## What is expected
The entries below contain a stretch that opens with the line containing "Kaelo's days were" and closes with the line containing "One bitterly cold"; set down that stretch exactly, both ends included, and nothing else.

*** Recorded data Section Begins ***

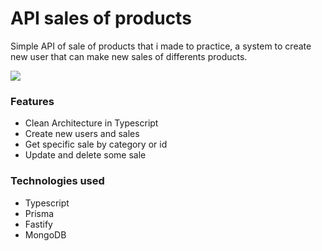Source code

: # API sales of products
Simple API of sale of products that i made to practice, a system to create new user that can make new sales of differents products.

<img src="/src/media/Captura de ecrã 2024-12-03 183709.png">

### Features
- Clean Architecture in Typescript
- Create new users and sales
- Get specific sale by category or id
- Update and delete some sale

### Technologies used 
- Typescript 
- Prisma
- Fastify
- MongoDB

*** Recorded data Section Ends ***
*** Recorded data Section Begins ***

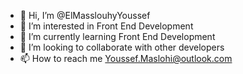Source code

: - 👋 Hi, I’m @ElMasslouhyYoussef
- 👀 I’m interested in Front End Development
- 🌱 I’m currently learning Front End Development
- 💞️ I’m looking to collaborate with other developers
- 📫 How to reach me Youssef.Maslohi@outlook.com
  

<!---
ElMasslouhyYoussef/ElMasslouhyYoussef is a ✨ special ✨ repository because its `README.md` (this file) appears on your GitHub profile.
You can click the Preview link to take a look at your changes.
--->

*** Recorded data Section Ends ***
*** Recorded data Section Begins ***

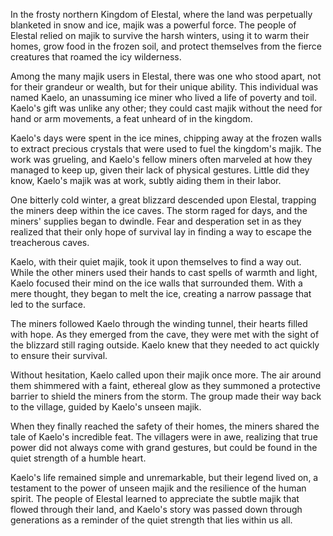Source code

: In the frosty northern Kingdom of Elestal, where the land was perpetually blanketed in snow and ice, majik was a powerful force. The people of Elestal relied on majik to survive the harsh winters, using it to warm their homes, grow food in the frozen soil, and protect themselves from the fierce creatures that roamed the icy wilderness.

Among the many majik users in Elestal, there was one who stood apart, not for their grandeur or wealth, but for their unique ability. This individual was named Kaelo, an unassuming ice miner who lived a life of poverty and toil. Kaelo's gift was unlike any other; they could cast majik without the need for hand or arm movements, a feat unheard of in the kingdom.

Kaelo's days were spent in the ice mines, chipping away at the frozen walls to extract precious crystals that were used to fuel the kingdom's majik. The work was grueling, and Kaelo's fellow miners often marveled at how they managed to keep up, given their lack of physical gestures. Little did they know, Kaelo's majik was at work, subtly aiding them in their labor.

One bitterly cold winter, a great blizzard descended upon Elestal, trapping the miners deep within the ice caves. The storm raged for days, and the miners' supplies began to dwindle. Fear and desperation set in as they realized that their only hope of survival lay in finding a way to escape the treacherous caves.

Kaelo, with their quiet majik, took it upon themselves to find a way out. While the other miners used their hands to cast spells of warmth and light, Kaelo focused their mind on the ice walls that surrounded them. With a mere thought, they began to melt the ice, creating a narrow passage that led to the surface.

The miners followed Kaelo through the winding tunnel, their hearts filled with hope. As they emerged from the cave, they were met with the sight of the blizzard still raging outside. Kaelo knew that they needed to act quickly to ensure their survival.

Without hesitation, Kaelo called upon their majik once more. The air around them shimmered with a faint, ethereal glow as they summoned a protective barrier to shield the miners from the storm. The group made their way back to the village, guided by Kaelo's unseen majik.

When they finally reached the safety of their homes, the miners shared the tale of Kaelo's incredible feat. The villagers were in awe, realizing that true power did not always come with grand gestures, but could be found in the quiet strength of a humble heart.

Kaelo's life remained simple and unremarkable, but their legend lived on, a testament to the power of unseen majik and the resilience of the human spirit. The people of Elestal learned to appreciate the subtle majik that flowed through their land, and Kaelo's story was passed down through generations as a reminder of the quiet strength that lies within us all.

*** Recorded data Section Ends ***

## Written reply
Kaelo's days were spent in the ice mines, chipping away at the frozen walls to extract precious crystals that were used to fuel the kingdom's majik. The work was grueling, and Kaelo's fellow miners often marveled at how they managed to keep up, given their lack of physical gestures. Little did they know, Kaelo's majik was at work, subtly aiding them in their labor.

One bitterly cold winter, a great blizzard descended upon Elestal, trapping the miners deep within the ice caves. The storm raged for days, and the miners' supplies began to dwindle. Fear and desperation set in as they realized that their only hope of survival lay in finding a way to escape the treacherous caves.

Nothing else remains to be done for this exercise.